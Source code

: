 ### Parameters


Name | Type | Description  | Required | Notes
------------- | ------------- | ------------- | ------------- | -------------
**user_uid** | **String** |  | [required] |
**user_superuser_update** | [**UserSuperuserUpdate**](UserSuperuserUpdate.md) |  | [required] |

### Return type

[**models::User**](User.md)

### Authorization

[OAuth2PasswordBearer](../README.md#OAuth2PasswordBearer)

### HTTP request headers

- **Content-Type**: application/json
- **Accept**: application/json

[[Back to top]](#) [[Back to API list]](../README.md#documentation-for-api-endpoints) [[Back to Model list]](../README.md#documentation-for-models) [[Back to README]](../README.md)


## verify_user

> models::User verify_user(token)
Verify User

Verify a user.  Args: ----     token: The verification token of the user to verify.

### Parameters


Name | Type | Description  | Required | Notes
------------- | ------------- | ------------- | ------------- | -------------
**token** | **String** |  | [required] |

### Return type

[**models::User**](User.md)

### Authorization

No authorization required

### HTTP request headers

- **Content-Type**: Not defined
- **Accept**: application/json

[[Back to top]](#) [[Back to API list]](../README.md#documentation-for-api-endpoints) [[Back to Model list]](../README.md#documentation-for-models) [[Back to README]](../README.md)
──────────
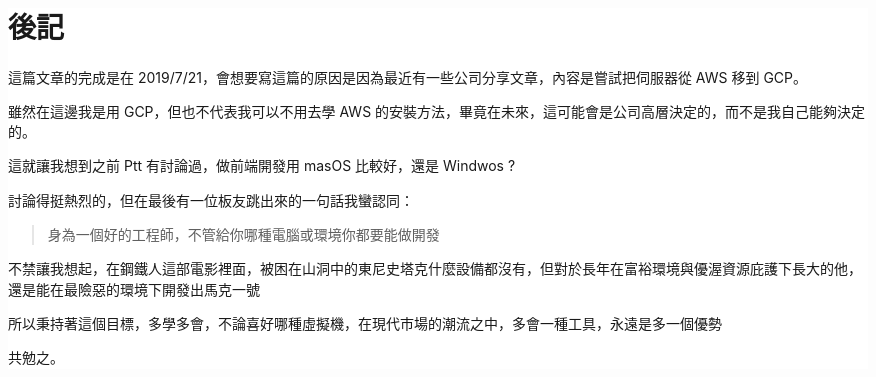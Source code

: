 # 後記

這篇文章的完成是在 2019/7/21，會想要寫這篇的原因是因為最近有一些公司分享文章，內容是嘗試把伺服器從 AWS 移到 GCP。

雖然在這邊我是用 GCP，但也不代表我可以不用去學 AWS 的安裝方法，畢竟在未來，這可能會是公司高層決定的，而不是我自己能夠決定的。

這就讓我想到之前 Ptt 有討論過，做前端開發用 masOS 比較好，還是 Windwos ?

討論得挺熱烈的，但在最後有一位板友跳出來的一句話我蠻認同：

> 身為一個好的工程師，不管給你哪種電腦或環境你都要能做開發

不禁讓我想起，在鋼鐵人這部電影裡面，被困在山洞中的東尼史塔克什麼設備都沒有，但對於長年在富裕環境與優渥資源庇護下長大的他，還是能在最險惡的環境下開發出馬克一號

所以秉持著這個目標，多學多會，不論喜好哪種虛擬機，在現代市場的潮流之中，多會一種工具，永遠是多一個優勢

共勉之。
──────────
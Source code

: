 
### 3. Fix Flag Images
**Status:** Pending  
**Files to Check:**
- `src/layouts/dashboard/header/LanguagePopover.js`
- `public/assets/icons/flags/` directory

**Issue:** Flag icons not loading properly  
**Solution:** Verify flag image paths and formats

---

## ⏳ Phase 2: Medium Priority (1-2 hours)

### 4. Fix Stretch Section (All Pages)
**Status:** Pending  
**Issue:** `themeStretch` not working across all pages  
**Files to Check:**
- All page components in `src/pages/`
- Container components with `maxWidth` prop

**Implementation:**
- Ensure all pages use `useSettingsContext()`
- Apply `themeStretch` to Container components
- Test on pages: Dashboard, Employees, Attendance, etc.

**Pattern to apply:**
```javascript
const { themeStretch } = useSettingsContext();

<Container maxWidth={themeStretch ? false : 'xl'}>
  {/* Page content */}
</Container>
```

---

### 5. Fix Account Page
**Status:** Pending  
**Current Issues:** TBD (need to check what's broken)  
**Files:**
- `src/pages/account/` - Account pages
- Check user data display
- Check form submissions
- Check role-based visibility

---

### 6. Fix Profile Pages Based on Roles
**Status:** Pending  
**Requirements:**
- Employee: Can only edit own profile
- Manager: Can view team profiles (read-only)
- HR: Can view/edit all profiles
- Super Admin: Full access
──────────
▶ **Task brief**
Show me all lines in the records that contain "edit".

▶ **Answer space**
- Employee: Can only edit own profile
- HR: Can view/edit all profiles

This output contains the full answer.